• **PROBLEM STATEMENT**
Only these lines of the data below are wanted: the one with "in the paper.", the one with "obtained from POVME.", and any lines between them, each repeated exactly.

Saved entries
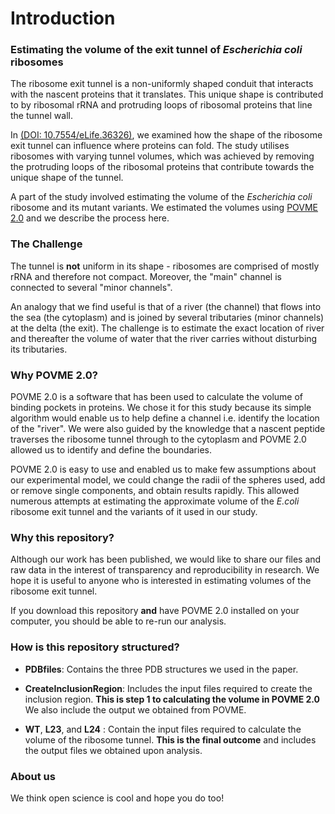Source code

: # Introduction
### Estimating the volume of the exit tunnel of _Escherichia coli_ ribosomes

The ribosome exit tunnel is a non-uniformly shaped conduit that interacts with the nascent proteins that it translates. This unique shape is contributed to by ribosomal rRNA and protruding loops of ribosomal proteins that line the tunnel wall. 

In [(DOI: 10.7554/eLife.36326)](https://elifesciences.org/articles/36326), we examined how the shape of the ribosome exit tunnel can influence where proteins can fold. The study utilises ribosomes with varying tunnel volumes, which was achieved by removing the protruding loops of the ribosomal proteins that contribute towards the unique shape of the tunnel. 

A part of the study involved estimating the volume of the _Escherichia coli_ ribosome and its mutant variants. We estimated the volumes using [POVME 2.0](https://git.durrantlab.pitt.edu/jdurrant/POVME) and we describe the process here. 

### The Challenge

The tunnel is **not** uniform in its shape - ribosomes are comprised of mostly rRNA and therefore not compact. Moreover, the "main" channel is connected to several "minor channels". 

An analogy that we find useful is that of a river (the channel) that flows into the sea (the cytoplasm) and is joined by several tributaries (minor channels) at the delta (the exit). The challenge is to estimate the exact location of river and thereafter the volume of water that the river carries without disturbing its tributaries. 

### Why POVME 2.0? 

POVME 2.0 is a software that has been used to calculate the volume of binding pockets in proteins. We chose it for this study because its simple algorithm would enable us to help define a channel i.e. identify the location of the "river". We were also guided by the knowledge that a nascent peptide traverses the ribosome tunnel through to the cytoplasm and POVME 2.0 allowed us to identify and define the boundaries.   

POVME 2.0 is easy to use and enabled us to make few assumptions about our experimental model, we could change the radii of the spheres used, add or remove single components, and obtain results rapidly. This allowed numerous attempts at estimating the approximate volume of the _E.coli_ ribosome exit tunnel and the variants of it used in our study.   

### Why this repository? 

Although our work has been published, we would like to share our files and raw data in the interest of transparency and reproducibility in research. We hope it is useful to anyone who is interested in estimating volumes of the ribosome exit tunnel. 

If you download this repository **and** have POVME 2.0 installed on your computer, you should be able to re-run our analysis. 

### How is this repository structured?

* **PDBfiles**: Contains the three PDB structures we used in the paper. 

* **CreateInclusionRegion**: Includes the input files required to create the inclusion region. **This is step 1 to calculating the volume in POVME 2.0** We also include the output we obtained from POVME. 

* **WT**, **L23**, and **L24** : Contain the input files required to calculate the volume of the ribosome tunnel. **This is the final outcome** and includes the output files we obtained upon analysis. 

### About us

We think open science is cool and hope you do too!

• **OUTPUT BELOW**
* **PDBfiles**: Contains the three PDB structures we used in the paper. 

* **CreateInclusionRegion**: Includes the input files required to create the inclusion region. **This is step 1 to calculating the volume in POVME 2.0** We also include the output we obtained from POVME. 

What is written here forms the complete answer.